Any who are hardened against the concept of reforms as somehow ultimately meaningless should take note that the restructuring of the US and world economy resulting from the "very significant" fiscal stimulus and nationalization programs – either launched or under consideration by most world economies and nations – will be vast and profound enough to cause all to catch their breath: None can say that they see exactly where it will end – but all are coming to see that failure to act, to experiment, to be prepared for bold action – poses the greatest peril. The work of the world to come will depend upon public investments made today on a scale never before imagined. Major institutional reforms take years to mature and almost always arise out of crisis, out of systemic failures of institutions of previous eras. They often require social revolution to be implemented. Just as the New Deal institutional reforms helped sustain three generations to higher standards of living than their parents could have dreamed, the forces that shape the institutional reforms arising out of the current crisis may likewise determine the progress and security of the next 50 years. How can our generation, and our youth in particular, be inspired to make the most of this world-changing moment for the futures sake? I submit the communist ideal of "from each according to his ability, to each according to their work" is the best one-line slogan that captures the essence of what the coming changes must achieve. The restoration of labor to its rightful share of national income and wealth, the universal application of equal rights under law, and the call to fulfill each person's highest aspirations and talents are all captured by it.
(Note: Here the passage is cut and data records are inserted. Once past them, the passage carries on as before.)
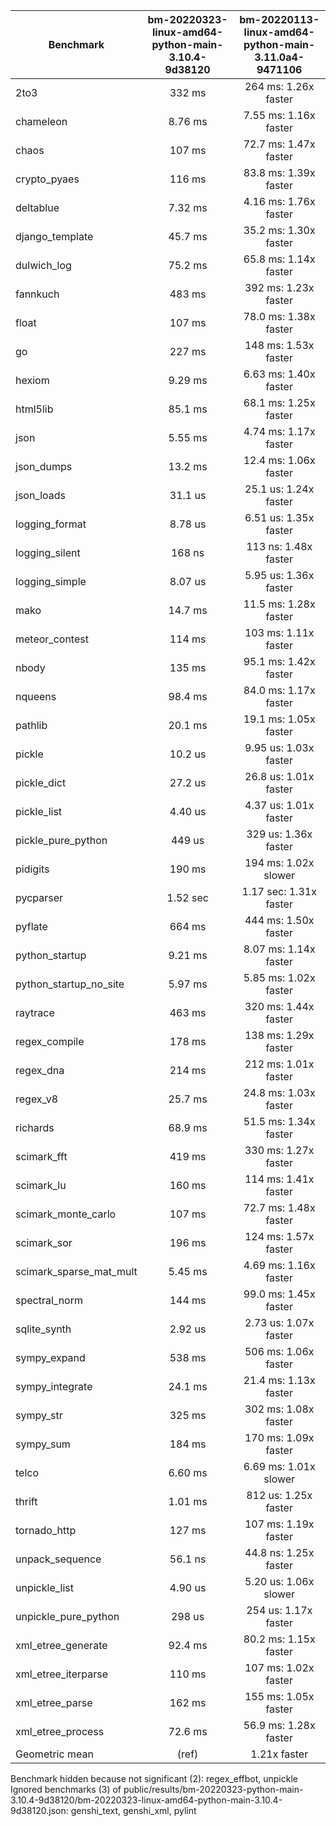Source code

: | Benchmark               | bm-20220323-linux-amd64-python-main-3.10.4-9d38120 | bm-20220113-linux-amd64-python-main-3.11.0a4-9471106 |
|-------------------------|:--------------------------------------------------:|:----------------------------------------------------:|
| 2to3                    | 332 ms                                             | 264 ms: 1.26x faster                                 |
| chameleon               | 8.76 ms                                            | 7.55 ms: 1.16x faster                                |
| chaos                   | 107 ms                                             | 72.7 ms: 1.47x faster                                |
| crypto_pyaes            | 116 ms                                             | 83.8 ms: 1.39x faster                                |
| deltablue               | 7.32 ms                                            | 4.16 ms: 1.76x faster                                |
| django_template         | 45.7 ms                                            | 35.2 ms: 1.30x faster                                |
| dulwich_log             | 75.2 ms                                            | 65.8 ms: 1.14x faster                                |
| fannkuch                | 483 ms                                             | 392 ms: 1.23x faster                                 |
| float                   | 107 ms                                             | 78.0 ms: 1.38x faster                                |
| go                      | 227 ms                                             | 148 ms: 1.53x faster                                 |
| hexiom                  | 9.29 ms                                            | 6.63 ms: 1.40x faster                                |
| html5lib                | 85.1 ms                                            | 68.1 ms: 1.25x faster                                |
| json                    | 5.55 ms                                            | 4.74 ms: 1.17x faster                                |
| json_dumps              | 13.2 ms                                            | 12.4 ms: 1.06x faster                                |
| json_loads              | 31.1 us                                            | 25.1 us: 1.24x faster                                |
| logging_format          | 8.78 us                                            | 6.51 us: 1.35x faster                                |
| logging_silent          | 168 ns                                             | 113 ns: 1.48x faster                                 |
| logging_simple          | 8.07 us                                            | 5.95 us: 1.36x faster                                |
| mako                    | 14.7 ms                                            | 11.5 ms: 1.28x faster                                |
| meteor_contest          | 114 ms                                             | 103 ms: 1.11x faster                                 |
| nbody                   | 135 ms                                             | 95.1 ms: 1.42x faster                                |
| nqueens                 | 98.4 ms                                            | 84.0 ms: 1.17x faster                                |
| pathlib                 | 20.1 ms                                            | 19.1 ms: 1.05x faster                                |
| pickle                  | 10.2 us                                            | 9.95 us: 1.03x faster                                |
| pickle_dict             | 27.2 us                                            | 26.8 us: 1.01x faster                                |
| pickle_list             | 4.40 us                                            | 4.37 us: 1.01x faster                                |
| pickle_pure_python      | 449 us                                             | 329 us: 1.36x faster                                 |
| pidigits                | 190 ms                                             | 194 ms: 1.02x slower                                 |
| pycparser               | 1.52 sec                                           | 1.17 sec: 1.31x faster                               |
| pyflate                 | 664 ms                                             | 444 ms: 1.50x faster                                 |
| python_startup          | 9.21 ms                                            | 8.07 ms: 1.14x faster                                |
| python_startup_no_site  | 5.97 ms                                            | 5.85 ms: 1.02x faster                                |
| raytrace                | 463 ms                                             | 320 ms: 1.44x faster                                 |
| regex_compile           | 178 ms                                             | 138 ms: 1.29x faster                                 |
| regex_dna               | 214 ms                                             | 212 ms: 1.01x faster                                 |
| regex_v8                | 25.7 ms                                            | 24.8 ms: 1.03x faster                                |
| richards                | 68.9 ms                                            | 51.5 ms: 1.34x faster                                |
| scimark_fft             | 419 ms                                             | 330 ms: 1.27x faster                                 |
| scimark_lu              | 160 ms                                             | 114 ms: 1.41x faster                                 |
| scimark_monte_carlo     | 107 ms                                             | 72.7 ms: 1.48x faster                                |
| scimark_sor             | 196 ms                                             | 124 ms: 1.57x faster                                 |
| scimark_sparse_mat_mult | 5.45 ms                                            | 4.69 ms: 1.16x faster                                |
| spectral_norm           | 144 ms                                             | 99.0 ms: 1.45x faster                                |
| sqlite_synth            | 2.92 us                                            | 2.73 us: 1.07x faster                                |
| sympy_expand            | 538 ms                                             | 506 ms: 1.06x faster                                 |
| sympy_integrate         | 24.1 ms                                            | 21.4 ms: 1.13x faster                                |
| sympy_str               | 325 ms                                             | 302 ms: 1.08x faster                                 |
| sympy_sum               | 184 ms                                             | 170 ms: 1.09x faster                                 |
| telco                   | 6.60 ms                                            | 6.69 ms: 1.01x slower                                |
| thrift                  | 1.01 ms                                            | 812 us: 1.25x faster                                 |
| tornado_http            | 127 ms                                             | 107 ms: 1.19x faster                                 |
| unpack_sequence         | 56.1 ns                                            | 44.8 ns: 1.25x faster                                |
| unpickle_list           | 4.90 us                                            | 5.20 us: 1.06x slower                                |
| unpickle_pure_python    | 298 us                                             | 254 us: 1.17x faster                                 |
| xml_etree_generate      | 92.4 ms                                            | 80.2 ms: 1.15x faster                                |
| xml_etree_iterparse     | 110 ms                                             | 107 ms: 1.02x faster                                 |
| xml_etree_parse         | 162 ms                                             | 155 ms: 1.05x faster                                 |
| xml_etree_process       | 72.6 ms                                            | 56.9 ms: 1.28x faster                                |
| Geometric mean          | (ref)                                              | 1.21x faster                                         |

Benchmark hidden because not significant (2): regex_effbot, unpickle
Ignored benchmarks (3) of public/results/bm-20220323-python-main-3.10.4-9d38120/bm-20220323-linux-amd64-python-main-3.10.4-9d38120.json: genshi_text, genshi_xml, pylint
From a socialist perspective, government has an additional role, not mentioned often in the Krugman debates, of becoming the employer of last resort – not just a lender or bailout or stimulus agent of last resort. In this regard, the expansion of national service proposals contained in the Obama campaign program need to be given more attention in the current range of stimulus proposals than they have so far gotten. In place of, or underneath, many of the transfer payment programs of the federal government, an employer of last resort program would put millions to work in national and regional service instead of paying unemployment benefits. In addition such service, similar to military service, would be rewarded with publicly financed retraining, higher education, health care and retirement support. As Hyman Minsky and the "post-Keynesians" have argued for years, employer-of-last-resort can be structured to be both non-inflationary AND the most potent stabilizing force counteracting the capitalism's inherent destabilizing forces of finance and innovation.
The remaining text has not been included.